Later the same day, the conspirators, still waiting on the road, are wondering if Trujillo will really come or will have changed his plans, and each duly gets his explanatory flashback. The machinery really creaks here, although the individual stories do build up a satisfyingly intricate picture. Then Trujillo’s car finally appears, he gets shot and killed, and the novel arrives at its truly mesmerising pages. It’s no longer quite a dictator novel at this point, because the dictator is gone; but it is an intensely intelligent political novel, about conspiracy and succession and survival and death. If Vargas Llosa tells us much less about the lure of dictators than the other novelists, takes us less deeply into the ways power is imagined and lived by the people who dream of it and suffer from it, he tells us far more about the details of day-to-day intrigue, and the sordid, sadistic minutiae of torture and murder.

The Urania story continues to hold our attention, and its relevance is now clear. Her father, the Senator, Trujillo’s long-time collaborator, has fallen from favour, been stripped of his post and honours, and had his assets frozen. He doesn’t know why, can’t think what he has done, and is completely desperate, a distinguished, stylish man going to pieces. It’s not surprising that he can’t think what he has done, because he hasn’t done anything, his disfavour is just a whim, a test, an expression of Trujillo’s sense that Senator Cabral is a little too confident. But of course Cabral can’t know this, and wouldn’t believe it if he was told, and he reaches for the ultimate solution, proposed to him by a corrupt old friend of his, also a crony of Trujillo’s: he will offer his daughter to the Goat, and the Goat will forgive him for whatever he has or has not done. We may expect resistance from the young Urania at this point, but she goes along in a daze, and is violently deflowered, although Trujillo turns out to be too impotent to do this through the usual means. His impotence is the source of his lingering memory, even on the day of his death, of the skinny girl who shamed him. Urania flees to the sisters of her convent school, who manage to whisk her out of the country to which she has not returned till now. She has allowed no man to touch her since.

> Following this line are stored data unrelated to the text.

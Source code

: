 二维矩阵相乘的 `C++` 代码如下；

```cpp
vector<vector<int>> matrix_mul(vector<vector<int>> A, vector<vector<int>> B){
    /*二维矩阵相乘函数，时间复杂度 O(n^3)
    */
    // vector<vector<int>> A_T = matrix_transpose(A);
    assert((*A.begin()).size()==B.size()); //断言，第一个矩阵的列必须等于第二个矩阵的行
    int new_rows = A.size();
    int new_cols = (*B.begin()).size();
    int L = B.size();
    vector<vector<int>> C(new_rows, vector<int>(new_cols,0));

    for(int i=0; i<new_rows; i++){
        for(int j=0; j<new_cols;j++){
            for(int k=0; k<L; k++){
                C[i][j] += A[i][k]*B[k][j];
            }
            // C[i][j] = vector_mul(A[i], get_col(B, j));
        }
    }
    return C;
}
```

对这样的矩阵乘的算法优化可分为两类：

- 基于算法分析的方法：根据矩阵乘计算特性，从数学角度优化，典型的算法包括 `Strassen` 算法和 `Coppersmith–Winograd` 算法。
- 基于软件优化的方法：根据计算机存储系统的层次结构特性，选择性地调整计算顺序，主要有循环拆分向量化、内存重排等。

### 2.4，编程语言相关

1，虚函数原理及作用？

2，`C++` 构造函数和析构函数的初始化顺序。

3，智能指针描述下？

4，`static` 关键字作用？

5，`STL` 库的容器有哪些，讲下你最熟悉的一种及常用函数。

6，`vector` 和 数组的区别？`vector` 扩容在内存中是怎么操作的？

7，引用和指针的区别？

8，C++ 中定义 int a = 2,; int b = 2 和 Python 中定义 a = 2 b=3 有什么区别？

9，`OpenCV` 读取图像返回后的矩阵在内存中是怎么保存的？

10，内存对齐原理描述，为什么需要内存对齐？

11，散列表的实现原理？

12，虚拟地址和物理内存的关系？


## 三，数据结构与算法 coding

There is a tidy novelistic completeness to this story, and I don’t mean to diminish its horror or the firmness with which Vargas Llosa goes through with the telling of it. But it’s hard, in a historical novel, to think of fictional characters as suffering in quite the same way as the historical ones do, and for me the real triumph of this book lies in its study of two people: José René Román, nicknamed Pupo, the rebuked head of the Armed Forces I’ve already mentioned; and Joaquín Balaguer, the puppet President who ceases to be a puppet, holds the country together, and with the discreet aid of the United States Navy, sees off into exile all the rampaging members of the Trujillo family, widow, sons, daughter, brothers, the lot.

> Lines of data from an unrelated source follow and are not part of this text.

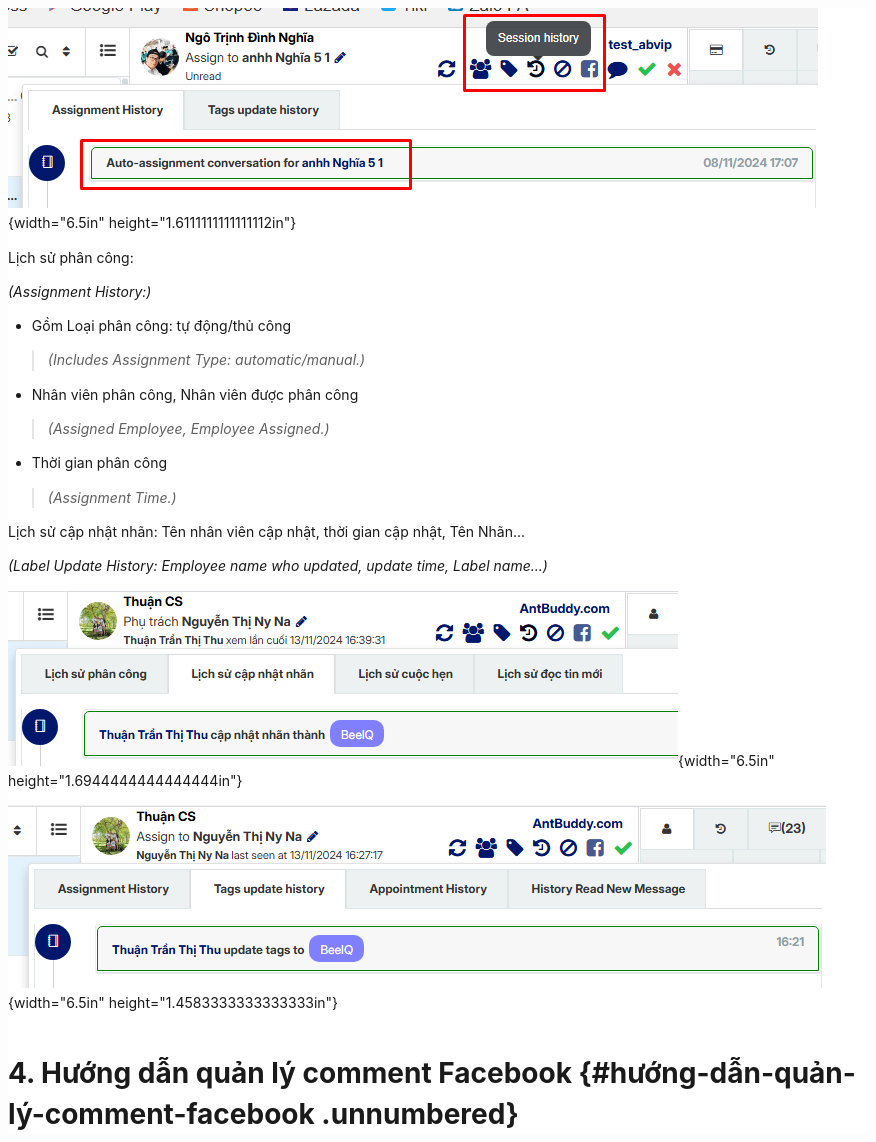 ![](./media/media/image193.png){width="6.5in" height="1.6111111111111112in"}

Lịch sử phân công:

*(Assignment History:)*

-   Gồm Loại phân công: tự động/thủ công

> *(Includes Assignment Type: automatic/manual.)*

-   Nhân viên phân công, Nhân viên được phân công

> *(Assigned Employee, Employee Assigned.)*

-   Thời gian phân công

> *(Assignment Time.)*

Lịch sử cập nhật nhãn: Tên nhân viên cập nhật, thời gian cập nhật, Tên Nhãn...

*(Label Update History: Employee name who updated, update time, Label name...)*

![](./media/media/image62.png){width="6.5in" height="1.6944444444444444in"}

![](./media/media/image201.png){width="6.5in" height="1.4583333333333333in"}

# 4. Hướng dẫn quản lý comment Facebook {#hướng-dẫn-quản-lý-comment-facebook .unnumbered}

Although he is not waiting on the road, and will not do the actual shooting, Pupo Román is the key figure in the conspiracy. He has agreed that as soon as he is shown Trujillo’s corpse, he will take over, and form a provisional government – he has all his men posted in the appropriate places, and the Armed Forces will follow him. Yet when his colleagues arrive at his house with the corpse, he is not there. When they go to his office, they are denied entry. What has happened? Has he got scared? Has he betrayed them? Neither, we learn, or rather both and neither. He has frozen. He is not afraid, or doesn’t think he is afraid, and he is still dedicated to the conspiracy. But from the moment he learns of Trujillo’s death, shortly before his companions arrive with the corpse, he is in a kind of trance. ‘From that time, and in all the minutes and hours that followed, when his fate was decided, and the fate of his family, the conspirators, and, in the long run, the Dominican Republic, General José René Román always knew with absolute lucidity what he should do. Why did he do exactly the opposite?’ He actually does worse than exactly the opposite: he does the very worst thing he could do. The opposite would have been to go over to Trujillo and save his skin, but the General neither betrays the conspiracy nor acts for it. He sleepwalks through the next several hours, so visibly distraught that everyone knows he must be part of the plot and wonders why he isn’t giving the appropriate orders. He doesn’t die, after appalling tortures, until October 1961, but he still doesn’t know why he failed to act. ‘In the sudden attacks of lucidity that reminded him he was alive, that it hadn’t ended, he tortured himself [literally, ‘martyred himself’] with the same question: why, knowing that this was waiting for you, why didn’t you act as you should have? The question hurt more than the torture he faced with great courage, perhaps to prove to himself that cowardice was not the reason he had acted so indecisively on that endless night of 31 May 1961.’ Was the magnetism of Trujillo too strong, still working its magic from beyond death? Or was Pupo Román a kind of Conradian character, unable to act at a crucial moment because crucial moments, precisely, were not for him, because his sense of their unrepeatable, undeniable importance robbed him of all his usual capacities?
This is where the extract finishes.